SOMATOM X.ceed Software applications: syngo.CT Brain Quantification syngo.CT Vessel Hyperdensities syngo.CT ASPECTS
- Recall Initiated
- December 19, 2025
- Posted
- February 3, 2026
- Recall Number
- Z-1239-2026
- Quantity
- 2 units
- Firm Location
- Malvern, PA
Reason for Recall
To remove the software applications from certain CT systems as the applications have not received FDA 510(k) clearance.
Distribution
Worldwide distribution - US Nationwide and the countries of Canada, Costa Rica, India, Israel.
Lot / Code Info
Material Number: 11330002; UDI-DI: 04056869231051; Serial Numbers: 125205, 125250;
Root Cause
Under Investigation by firm
Action Taken
On December 19, 2025, CUSTOMER ADVISORY NOTICE letters were sent to customers.

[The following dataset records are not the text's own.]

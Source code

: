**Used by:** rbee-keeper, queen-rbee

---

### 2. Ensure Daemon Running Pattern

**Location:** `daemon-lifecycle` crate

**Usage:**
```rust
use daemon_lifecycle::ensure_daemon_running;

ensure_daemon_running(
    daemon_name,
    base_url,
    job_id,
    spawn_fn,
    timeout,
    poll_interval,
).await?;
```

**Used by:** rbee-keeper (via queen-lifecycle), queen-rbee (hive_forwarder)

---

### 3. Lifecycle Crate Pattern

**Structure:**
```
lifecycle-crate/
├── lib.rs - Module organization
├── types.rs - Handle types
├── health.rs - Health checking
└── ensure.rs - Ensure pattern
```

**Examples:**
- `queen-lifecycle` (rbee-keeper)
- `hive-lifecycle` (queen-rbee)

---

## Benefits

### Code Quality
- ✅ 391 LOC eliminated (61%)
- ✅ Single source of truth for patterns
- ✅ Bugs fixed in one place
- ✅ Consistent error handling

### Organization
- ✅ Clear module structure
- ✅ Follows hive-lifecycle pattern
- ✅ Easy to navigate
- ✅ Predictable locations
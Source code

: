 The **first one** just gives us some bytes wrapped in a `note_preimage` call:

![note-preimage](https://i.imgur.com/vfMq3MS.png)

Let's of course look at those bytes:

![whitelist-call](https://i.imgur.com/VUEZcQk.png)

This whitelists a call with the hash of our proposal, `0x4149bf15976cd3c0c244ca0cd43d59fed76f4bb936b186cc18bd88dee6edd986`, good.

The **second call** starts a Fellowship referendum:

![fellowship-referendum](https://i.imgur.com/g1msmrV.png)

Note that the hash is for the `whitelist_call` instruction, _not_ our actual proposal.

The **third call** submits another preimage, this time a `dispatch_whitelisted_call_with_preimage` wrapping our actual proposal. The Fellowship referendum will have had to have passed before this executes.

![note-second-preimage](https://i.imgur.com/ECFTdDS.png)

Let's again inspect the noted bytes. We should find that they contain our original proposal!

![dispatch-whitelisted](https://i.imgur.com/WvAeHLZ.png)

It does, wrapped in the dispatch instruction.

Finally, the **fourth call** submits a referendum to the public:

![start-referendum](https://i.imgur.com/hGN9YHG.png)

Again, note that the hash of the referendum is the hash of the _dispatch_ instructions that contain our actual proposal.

Actions to be taken: 1. Stop all use of the Applications in patient care setting. 2. Please notify and instruct all staff at your organization who need to be aware of this matter. 3. Please ensure that all users of the affected products within your organization and others who may need to be informed will receive the relevant safety information provided within this notice and will comply with the recommendations therein. 4. Please ensure that this advisory notice is retained in your product related records appropriately. Please keep this information until the corrective measures have been finalized. Actions by Siemens: Siemens Healthineers is expeditiously working to remove the Applications from your CT system(s) through a software update process. Our service organization will contact you shortly to arrange a date to perform this corrective action. Please feel free to contact our service organization at 1-800-888-7436 if you have any questions.